The table shows the probability distribution of a random variable X, which can only take the values $1,2,3,4$ and 5.

\begin{center}
\begin{tabular}{ c | c | c | c | c | c }
k & 1 & 2 & 3 & 4 & 5 \\
\hline
$\mathrm { P } ( \mathrm { X } = \mathrm { k } )$ & $\mathrm { p } _ { 1 }$ & $\mathrm { p } _ { 2 }$ & $\mathrm { p } _ { 3 }$ & 0,2 & 0,15 \\
\hline
\end{tabular}
\end{center}

The probabilities $P ( X = 4 )$ and $P ( X = 5 )$ as well as the expected value and the variance of X are known. From this information, the following system of equations results, with which the missing probabilities $p _ { 1 } , p _ { 2 }$ and $p _ { 3 }$ can be calculated.

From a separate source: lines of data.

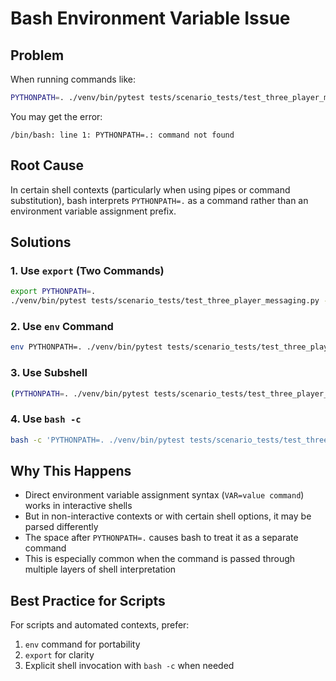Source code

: # Bash Environment Variable Issue

## Problem
When running commands like:
```bash
PYTHONPATH=. ./venv/bin/pytest tests/scenario_tests/test_three_player_messaging.py -xvs
```

You may get the error:
```
/bin/bash: line 1: PYTHONPATH=.: command not found
```

## Root Cause
In certain shell contexts (particularly when using pipes or command substitution), bash interprets `PYTHONPATH=.` as a command rather than an environment variable assignment prefix.

## Solutions

### 1. Use `export` (Two Commands)
```bash
export PYTHONPATH=.
./venv/bin/pytest tests/scenario_tests/test_three_player_messaging.py -xvs
```

### 2. Use `env` Command
```bash
env PYTHONPATH=. ./venv/bin/pytest tests/scenario_tests/test_three_player_messaging.py -xvs
```

### 3. Use Subshell
```bash
(PYTHONPATH=. ./venv/bin/pytest tests/scenario_tests/test_three_player_messaging.py -xvs)
```

### 4. Use `bash -c`
```bash
bash -c 'PYTHONPATH=. ./venv/bin/pytest tests/scenario_tests/test_three_player_messaging.py -xvs'
```

## Why This Happens
- Direct environment variable assignment syntax (`VAR=value command`) works in interactive shells
- But in non-interactive contexts or with certain shell options, it may be parsed differently
- The space after `PYTHONPATH=.` causes bash to treat it as a separate command
- This is especially common when the command is passed through multiple layers of shell interpretation

## Best Practice for Scripts
For scripts and automated contexts, prefer:
1. `env` command for portability
2. `export` for clarity
3. Explicit shell invocation with `bash -c` when needed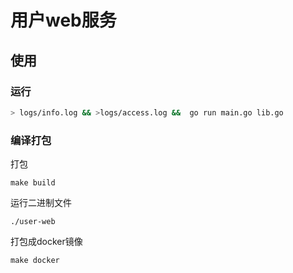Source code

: # 用户web服务

## 使用

### 运行

```bash
> logs/info.log && >logs/access.log &&  go run main.go lib.go 
```

### 编译打包

打包

```
make build
```

运行二进制文件

```
./user-web
```

打包成docker镜像

```
make docker
```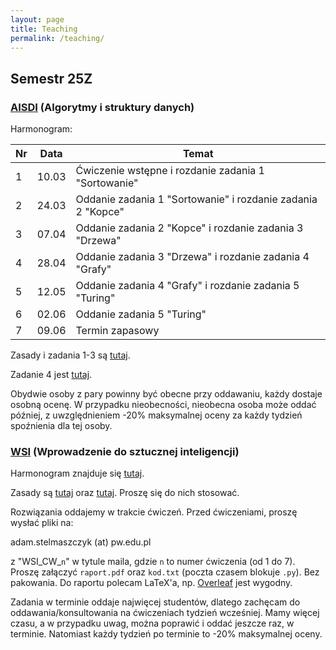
 ```yaml
---
layout: page
title: Teaching
permalink: /teaching/
---
```


## Semestr 25Z

### [AISDI](https://usosweb.usos.pw.edu.pl/kontroler.php?_action=katalog2/przedmioty/pokazPrzedmiot&kod=103D-INxxx-ISP-AISDI) (Algorytmy i struktury danych)

Harmonogram:

Nr| Data  | Temat |
--|-------|-------|
1 | 10.03 | Ćwiczenie wstępne i rozdanie zadania 1 "Sortowanie" |
2 | 24.03 | Oddanie zadania 1 "Sortowanie" i rozdanie zadania 2 "Kopce" |
3 | 07.04 | Oddanie zadania 2 "Kopce" i rozdanie zadania 3 "Drzewa" |
4 | 28.04 | Oddanie zadania 3 "Drzewa" i rozdanie zadania 4 "Grafy" |
5 | 12.05 | Oddanie zadania 4 "Grafy" i rozdanie zadania 5 "Turing" |
6 | 02.06 | Oddanie zadania 5 "Turing" |
7 | 09.06 | Termin zapasowy |

Zasady i zadania 1-3 są [tutaj](https://staff.elka.pw.edu.pl/~djagodzi/didactic/AISDI25L.html). 

Zadanie 4 jest [tutaj](/teaching/grafy).

Obydwie osoby z pary powinny być obecne przy oddawaniu, każdy dostaje osobną ocenę. W przypadku nieobecności, nieobecna osoba może oddać później, z uwzględnieniem -20% maksymalnej oceny za każdy tydzień spoźnienia dla tej osoby.

### [WSI](https://usosweb.usos.pw.edu.pl/kontroler.php?_action=katalog2/przedmioty/pokazPrzedmiot&prz_kod=103A-INxxx-ISP-WSI) (Wprowadzenie do sztucznej inteligencji)

Harmonogram znajduje się [tutaj](https://staff.elka.pw.edu.pl/~knalecz).

Zasady są [tutaj](https://staff.elka.pw.edu.pl/~rbiedrzy/WSI) oraz [tutaj](https://staff.elka.pw.edu.pl/~rbiedrzy/WSI_CW). Proszę się do nich stosować.

Rozwiązania oddajemy w trakcie ćwiczeń. Przed ćwiczeniami, proszę wysłać pliki na:

adam.stelmaszczyk (at) pw.edu.pl

z "WSI_CW_`n`" w tytule maila, gdzie `n` to numer ćwiczenia (od 1 do 7). Proszę załączyć `raport.pdf` oraz `kod.txt` (poczta czasem blokuje `.py`). Bez pakowania. Do raportu polecam LaTeX'a, np. [Overleaf](https://overleaf.com) jest wygodny.

Zadania w terminie oddaje najwięcej studentów, dlatego zachęcam do oddawania/konsultowania na ćwiczeniach tydzień wcześniej. Mamy więcej czasu, a w przypadku uwag, można poprawić i oddać jeszcze raz, w terminie. Natomiast każdy tydzień po terminie to -20% maksymalnej oceny.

I $p _ { 1 } + p _ { 2 } + p _ { 3 } = 0,65$\\
II $p _ { 1 } + 2 p _ { 2 } + 3 p _ { 3 } = 1,45$\\
III $\quad 4 p _ { 1 } + p _ { 2 } = 0,6$\\
Determine, without solving the system of equations, which values for the expected value and the variance of X were used when setting up the system of equations.